Arbitration Agreement
[11] In terms of clause 13.6 of the Appointment Agreement the arbitrator had the fullest and freest discretion with regard to the proceedings and his award was final and binding on the parties to the dispute. Furthermore, the arbitrator could dispense wholly or in part with formal submissions or pleadings. Clause 13.6.2 will determine the applicable procedure taking into account the fact that it is intended that the dispute will be determined as quickly as possible and shall not be bound by strict rules of evidence and shall be entitled to take equity into account.
[12] The arbitrator stated that he was persuaded by the first respondent’s submissions and concluded that the claimant should not be permitted to reopen its case in effect to remedy what was perceived to be shortcomings in the evidence and the report filed by Mr Ellmer. The arbitrator had decided that in the light of the duration of the matter and the agreed intention of the parties that the dispute would be determined as quickly as possible he decided that the claimant should not be allowed to reopen the evidence-in-chief of Mr Ellmer and thus refused the application.
The four year chronology
[13] There was a chronology presented by the first respondent that demonstrated the lengthy period that this arbitration has taken. Just by way of background the construction commenced in September 2007. Hemmingway’s is a shopping centre in East London in the Eastern Cape.

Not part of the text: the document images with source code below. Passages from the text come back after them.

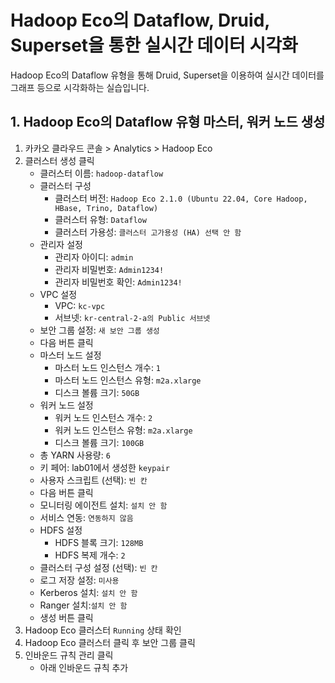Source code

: # Hadoop Eco의 Dataflow, Druid, Superset을 통한 실시간  데이터 시각화

Hadoop Eco의 Dataflow 유형을 통해 Druid, Superset을 이용하여 실시간 데이터를 그래프 등으로 시각화하는 실습입니다.


## 1. Hadoop Eco의 Dataflow 유형 마스터, 워커 노드 생성

1. 카카오 클라우드 콘솔 > Analytics > Hadoop Eco
2. 클러스터 생성 클릭
   - 클러스터 이름: `hadoop-dataflow`
   - 클러스터 구성
      - 클러스터 버전: `Hadoop Eco 2.1.0 (Ubuntu 22.04, Core Hadoop, HBase, Trino, Dataflow)`
      - 클러스터 유형:  `Dataflow`
      - 클러스터 가용성: `클러스터 고가용성 (HA) 선택 안 함`
   - 관리자 설정
      - 관리자 아이디: `admin`
      - 관리자 비밀번호: `Admin1234!`
      - 관리자 비밀번호 확인: `Admin1234!`
   - VPC 설정
      - VPC: `kc-vpc`
      - 서브넷: `kr-central-2-a의 Public 서브넷`
   - 보안 그룹 설정: `새 보안 그룹 생성`
   - 다음 버튼 클릭
   - 마스터 노드 설정
      - 마스터 노드 인스턴스 개수: `1`
      - 마스터 노드 인스턴스 유형: `m2a.xlarge`
      - 디스크 볼륨 크기: `50GB`
   - 워커 노드 설정
      - 워커 노드 인스턴스 개수: `2`
      - 워커 노드 인스턴스 유형: `m2a.xlarge`
      - 디스크 볼륨 크기: `100GB`
   - 총 YARN 사용량: `6`
   - 키 페어: lab01에서 생성한 `keypair`
   - 사용자 스크립트 (선택): `빈 칸`
   - 다음 버튼 클릭
   - 모니터링 에이전트 설치: `설치 안 함`
   - 서비스 연동: `연동하지 않음`
   - HDFS 설정
      - HDFS 블록 크기: `128MB`
      - HDFS 복제 개수: `2`
   - 클러스터 구성 설정 (선택): `빈 칸`
   - 로그 저장 설정: `미사용`
   - Kerberos 설치: `설치 안 함`
   - Ranger 설치:`설치 안 함`
   - 생성 버튼 클릭
3. Hadoop Eco 클러스터 `Running` 상태 확인
4. Hadoop Eco 클러스터 클릭 후 보안 그룹 클릭
5. 인바운드 규칙 관리 클릭
   - 아래 인바운드 규칙 추가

[14] A dispute was declared on 1 December 2009 and this was directed at a claim that there was an overdesign on the part of the first respondent. The matter commenced. In June 2010 there was an amended statement of defence and annexure P1 was introduced. On June 2010 the plea to the counterclaim was filed. In February 2011 the defendant’s request for trial particulars including a request to identify elements which were overdesigned and quantity by which each element was overdesigned. This yielded a paucity of detail from the applicant.
[15] On 29 March 2011 the applicant answered the trial particulars in a most general way and stated that the applicant’s case presently does not pertain to specific elements of the structure. In the first respondent’s request for further particulars the following question is directed at paragraph 11 of the statement of claim. The applicant is requested to provide a detailed breakdown of the manner in which the overdesign resulting in 8 476 tons of steel is made up with reference to the structural elements of the Hemmingway’s Mall on Annexure P1 to the first respondent’s defence.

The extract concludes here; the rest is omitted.